Ayreon - the source Aeyron, c'est un projet assez loufoque d'un certain Arjen Lucassen, multi-instrumentaliste hollandais, qui s'est lancé en 2008 dans la création d'Opéras Rock à base de Heavy Metal, de Metal progressif ou encore symphonique. The source est un prequel de la saga The final experiment. Pour incarner les différents personnages de son histoire, Lucassen a su s'entourer de ce qui se fait de meilleur dans le style : James LaBrie (Dream Theater), Tommy Karevik (Seventh Wonder, Kamelot), Tommy Rodgers (Between the Buried and Me), Simone Simons (Epica), Nils K Rue (Pagan's Mind), Tobias Sammet (Avantasia, Edguy), Hansi Kürsch (Blind Guardian), Michael Mills (Troldhaugen, The Gentle Storm), Russel Allen (Symphony X), Michael Eriksen (Circus Maximus), Floor Jansen (Nightwish) et Zaher Zorgati (Myrath). Rien que ça au niveau des chants. Côté musique, les noms sont moins connus, mais ce sont des pointures aussi, qui ont pour la plupart déjà œuvré pour les précédents opus du groupe.
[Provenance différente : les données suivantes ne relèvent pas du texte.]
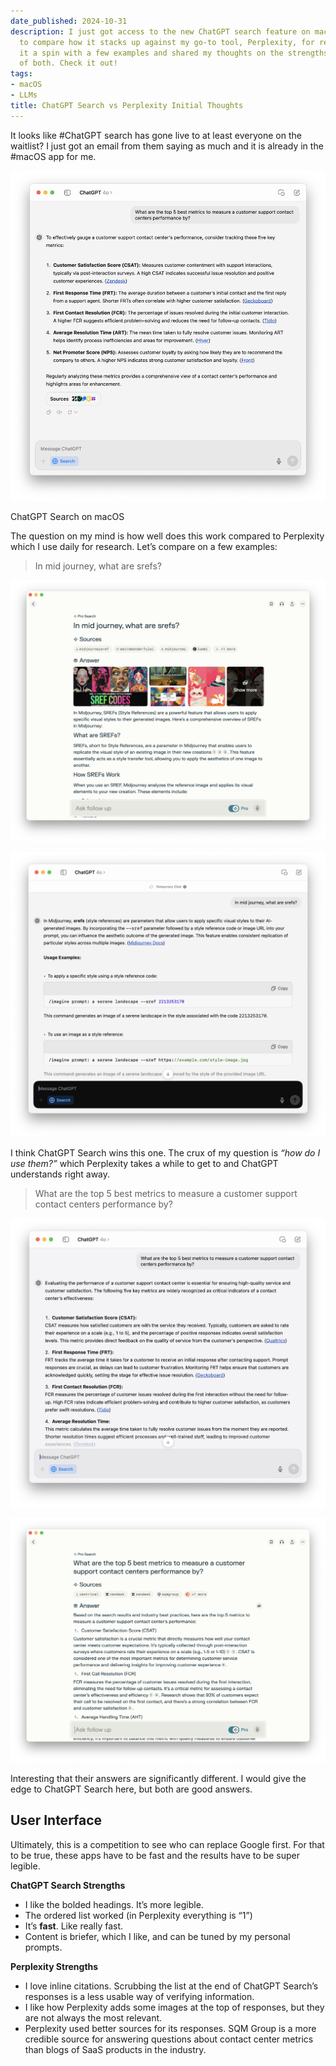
 ```yaml
---
date_published: 2024-10-31
description: I just got access to the new ChatGPT search feature on macOS! Excited
  to compare how it stacks up against my go-to tool, Perplexity, for research. Gave
  it a spin with a few examples and shared my thoughts on the strengths and weaknesses
  of both. Check it out!
tags:
- macOS
- LLMs
title: ChatGPT Search vs Perplexity Initial Thoughts
---
```


It looks like #ChatGPT search has gone live to at least everyone on the waitlist? I just got an email from them saying as much and it is already in the #macOS app for me.

![](/static/media/4e4dabb7-fee9-471d-951c-68b31edae869.png)

<figcaption>ChatGPT Search on macOS</figcaption>

The question on my mind is how well does this work compared to Perplexity which I use daily for research. Let’s compare on a few examples:

> In mid journey, what are srefs?

![](/static/media/2c05568b-1c3f-4a26-a7b8-882537114271.png)

![](/static/media/5f4092d9-0da7-4d91-bcd1-8f3f301ee6b7.png)

I think ChatGPT Search wins this one. The crux of my question is *“how do I use them?”* which Perplexity takes a while to get to and ChatGPT understands right away.

> What are the top 5 best metrics to measure a customer support contact centers performance by?

![](/static/media/b4461644-47f0-4b75-9b86-da24ad1bb851.png)

![](/static/media/73a73833-87c1-4313-9771-c9909b8b9ae3.png)

Interesting that their answers are significantly different. I would give the edge to ChatGPT Search here, but both are good answers.

## User Interface
Ultimately, this is a competition to see who can replace Google first. For that to be true, these apps have to be fast and the results have to be super legible. 

**ChatGPT Search Strengths**
- I like the bolded headings. It’s more legible.
- The ordered list worked (in Perplexity everything is “1”)
- It’s **fast**. Like really fast.
- Content is briefer, which I like, and can be tuned by my personal prompts.

**Perplexity Strengths**
- I love inline citations. Scrubbing the list at the end of ChatGPT Search’s responses is a less usable way of verifying information.
- I like how Perplexity adds some images at the top of responses, but they are not always the most relevant.
- Perplexity used better sources for its responses. SQM Group is a more credible source for answering questions about contact center metrics than blogs of SaaS products in the industry.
Les amateurs des productions de Lucassen ne seront pas dépaysés. Dans ce double album, dès les premières notes, on reconnaît bien l'univers de science-fiction dans lequel il veut nous emmener (il raconte le destin d'une espèce extra-terrestre en voie d'extinction). Là où il est très bon, c'est dans son rôle de metteur en scène ! Il arrive à tirer de ses invités le meilleur de leurs compétences en leur offrant chacun des morceaux qui subliment leur voix. A croire qu'il compose en fonction de qui interprétera le titre. Une fois n'est pas coutume, même s'il joue avec beaucoup de talent la majeure partie des pistes instrumentales, Arjen Lucassen a fait appel à d'autres musiciens de qualité, ici pour un solo de guitare, là pour une partition de claviers, ou encore pour une partie au violon ou à la flûte. En fait dès qu'il sort de sa zone de confort en matière de compétences musicales, il laisse faire ceux qui savent faire.

J'ai beau chercher un défaut à cet album, je n'en trouve pas. La production est magnifique, le talent de chaque intervenant est mis en avant à sa juste valeur, il n'y a aucun temps mort (malgré les 17 titres !), et le "casting" est juste impressionnant.